**Exercise brief**
Take the data that sits below and write it out again exactly.

(Excerpts from a dataset)

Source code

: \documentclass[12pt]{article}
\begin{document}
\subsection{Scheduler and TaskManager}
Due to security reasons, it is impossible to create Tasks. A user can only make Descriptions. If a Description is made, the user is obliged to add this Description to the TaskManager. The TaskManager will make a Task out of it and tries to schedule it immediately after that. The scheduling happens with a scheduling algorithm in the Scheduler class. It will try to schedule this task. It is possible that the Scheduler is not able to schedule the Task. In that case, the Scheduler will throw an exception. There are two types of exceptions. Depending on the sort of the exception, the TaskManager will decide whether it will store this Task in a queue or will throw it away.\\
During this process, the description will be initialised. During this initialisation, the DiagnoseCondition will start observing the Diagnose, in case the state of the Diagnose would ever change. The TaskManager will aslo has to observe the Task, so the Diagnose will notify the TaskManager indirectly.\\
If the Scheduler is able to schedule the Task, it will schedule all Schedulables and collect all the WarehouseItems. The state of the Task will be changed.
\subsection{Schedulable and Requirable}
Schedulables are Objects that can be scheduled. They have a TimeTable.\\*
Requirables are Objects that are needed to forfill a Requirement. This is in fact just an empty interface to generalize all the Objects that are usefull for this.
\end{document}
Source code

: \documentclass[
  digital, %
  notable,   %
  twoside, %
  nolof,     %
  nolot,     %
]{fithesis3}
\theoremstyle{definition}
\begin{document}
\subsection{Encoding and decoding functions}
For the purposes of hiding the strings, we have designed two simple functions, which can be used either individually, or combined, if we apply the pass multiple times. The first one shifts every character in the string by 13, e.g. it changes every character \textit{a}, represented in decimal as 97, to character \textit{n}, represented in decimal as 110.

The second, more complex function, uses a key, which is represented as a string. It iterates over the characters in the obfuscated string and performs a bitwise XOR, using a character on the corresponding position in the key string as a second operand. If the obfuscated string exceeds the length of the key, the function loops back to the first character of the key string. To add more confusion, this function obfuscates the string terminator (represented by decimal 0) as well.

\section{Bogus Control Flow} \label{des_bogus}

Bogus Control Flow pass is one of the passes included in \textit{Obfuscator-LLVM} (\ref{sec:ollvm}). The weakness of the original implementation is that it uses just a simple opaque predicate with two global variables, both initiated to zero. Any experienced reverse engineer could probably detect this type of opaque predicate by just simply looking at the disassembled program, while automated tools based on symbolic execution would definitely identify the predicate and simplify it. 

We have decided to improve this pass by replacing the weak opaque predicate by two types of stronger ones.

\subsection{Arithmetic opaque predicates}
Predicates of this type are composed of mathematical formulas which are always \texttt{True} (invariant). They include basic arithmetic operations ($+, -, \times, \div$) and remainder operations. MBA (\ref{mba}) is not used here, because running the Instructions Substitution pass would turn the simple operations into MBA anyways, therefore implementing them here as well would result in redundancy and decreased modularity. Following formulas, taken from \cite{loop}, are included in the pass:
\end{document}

**Answer space**
Source code

: \documentclass[12pt]{article}
\begin{document}
\subsection{Scheduler and TaskManager}
Due to security reasons, it is impossible to create Tasks. A user can only make Descriptions. If a Description is made, the user is obliged to add this Description to the TaskManager. The TaskManager will make a Task out of it and tries to schedule it immediately after that. The scheduling happens with a scheduling algorithm in the Scheduler class. It will try to schedule this task. It is possible that the Scheduler is not able to schedule the Task. In that case, the Scheduler will throw an exception. There are two types of exceptions. Depending on the sort of the exception, the TaskManager will decide whether it will store this Task in a queue or will throw it away.\\
During this process, the description will be initialised. During this initialisation, the DiagnoseCondition will start observing the Diagnose, in case the state of the Diagnose would ever change. The TaskManager will aslo has to observe the Task, so the Diagnose will notify the TaskManager indirectly.\\
If the Scheduler is able to schedule the Task, it will schedule all Schedulables and collect all the WarehouseItems. The state of the Task will be changed.
\subsection{Schedulable and Requirable}
Schedulables are Objects that can be scheduled. They have a TimeTable.\\*
Requirables are Objects that are needed to forfill a Requirement. This is in fact just an empty interface to generalize all the Objects that are usefull for this.
\end{document}
Source code

: \documentclass[
  digital, %
  notable,   %
  twoside, %
  nolof,     %
  nolot,     %
]{fithesis3}
\theoremstyle{definition}
\begin{document}
\subsection{Encoding and decoding functions}
For the purposes of hiding the strings, we have designed two simple functions, which can be used either individually, or combined, if we apply the pass multiple times. The first one shifts every character in the string by 13, e.g. it changes every character \textit{a}, represented in decimal as 97, to character \textit{n}, represented in decimal as 110.

The second, more complex function, uses a key, which is represented as a string. It iterates over the characters in the obfuscated string and performs a bitwise XOR, using a character on the corresponding position in the key string as a second operand. If the obfuscated string exceeds the length of the key, the function loops back to the first character of the key string. To add more confusion, this function obfuscates the string terminator (represented by decimal 0) as well.

\section{Bogus Control Flow} \label{des_bogus}

Bogus Control Flow pass is one of the passes included in \textit{Obfuscator-LLVM} (\ref{sec:ollvm}). The weakness of the original implementation is that it uses just a simple opaque predicate with two global variables, both initiated to zero. Any experienced reverse engineer could probably detect this type of opaque predicate by just simply looking at the disassembled program, while automated tools based on symbolic execution would definitely identify the predicate and simplify it. 

We have decided to improve this pass by replacing the weak opaque predicate by two types of stronger ones.

\subsection{Arithmetic opaque predicates}
Predicates of this type are composed of mathematical formulas which are always \texttt{True} (invariant). They include basic arithmetic operations ($+, -, \times, \div$) and remainder operations. MBA (\ref{mba}) is not used here, because running the Instructions Substitution pass would turn the simple operations into MBA anyways, therefore implementing them here as well would result in redundancy and decreased modularity. Following formulas, taken from \cite{loop}, are included in the pass:
\end{document}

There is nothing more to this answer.